For the word "manage", give the number of lines in these entries that contain it, with nothing else.

SOURCE DATA:
━━━━━━━━━━━━━━━━

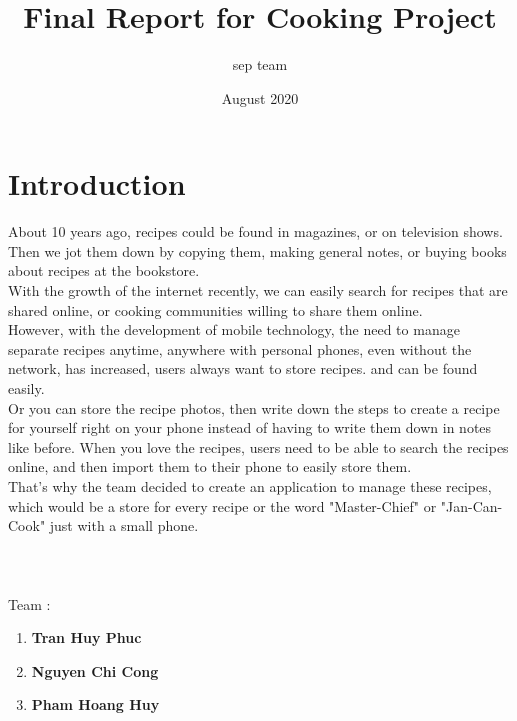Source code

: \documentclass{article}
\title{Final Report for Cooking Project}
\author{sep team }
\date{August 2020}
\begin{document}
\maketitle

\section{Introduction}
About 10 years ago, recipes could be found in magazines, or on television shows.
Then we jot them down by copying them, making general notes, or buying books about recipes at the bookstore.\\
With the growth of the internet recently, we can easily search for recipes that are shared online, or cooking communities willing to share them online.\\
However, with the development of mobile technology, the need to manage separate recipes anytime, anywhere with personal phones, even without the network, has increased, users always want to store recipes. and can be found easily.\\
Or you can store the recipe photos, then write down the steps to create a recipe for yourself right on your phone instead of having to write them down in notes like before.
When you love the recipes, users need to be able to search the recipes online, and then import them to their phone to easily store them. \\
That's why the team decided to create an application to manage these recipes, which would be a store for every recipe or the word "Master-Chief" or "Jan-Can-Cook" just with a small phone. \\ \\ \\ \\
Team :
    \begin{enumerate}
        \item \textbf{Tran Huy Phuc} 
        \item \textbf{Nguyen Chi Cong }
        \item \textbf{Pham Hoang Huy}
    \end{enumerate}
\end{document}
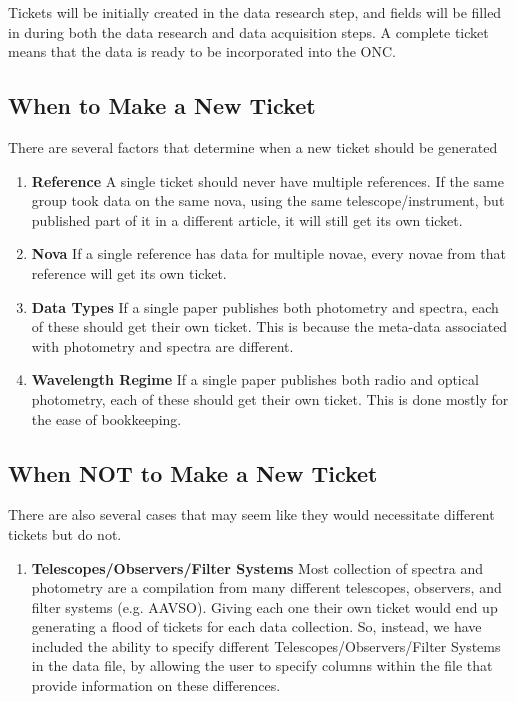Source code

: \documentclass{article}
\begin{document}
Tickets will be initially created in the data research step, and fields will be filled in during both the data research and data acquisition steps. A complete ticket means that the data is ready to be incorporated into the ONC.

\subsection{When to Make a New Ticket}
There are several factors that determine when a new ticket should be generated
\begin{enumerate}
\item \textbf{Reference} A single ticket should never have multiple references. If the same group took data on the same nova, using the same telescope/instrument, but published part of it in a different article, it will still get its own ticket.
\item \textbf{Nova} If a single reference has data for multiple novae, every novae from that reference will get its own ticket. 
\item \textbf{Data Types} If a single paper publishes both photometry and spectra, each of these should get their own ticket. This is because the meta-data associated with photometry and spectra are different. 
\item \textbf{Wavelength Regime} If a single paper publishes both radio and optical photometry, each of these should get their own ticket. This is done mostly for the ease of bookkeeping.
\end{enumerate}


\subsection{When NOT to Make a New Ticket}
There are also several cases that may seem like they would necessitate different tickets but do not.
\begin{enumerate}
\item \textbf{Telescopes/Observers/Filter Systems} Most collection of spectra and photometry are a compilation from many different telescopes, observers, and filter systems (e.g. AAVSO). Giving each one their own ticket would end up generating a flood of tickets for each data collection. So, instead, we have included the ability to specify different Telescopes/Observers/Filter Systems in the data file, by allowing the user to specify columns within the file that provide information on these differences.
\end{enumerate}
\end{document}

━━━━━━━━━━━━━━━━

PROBLEM SOLUTION: 2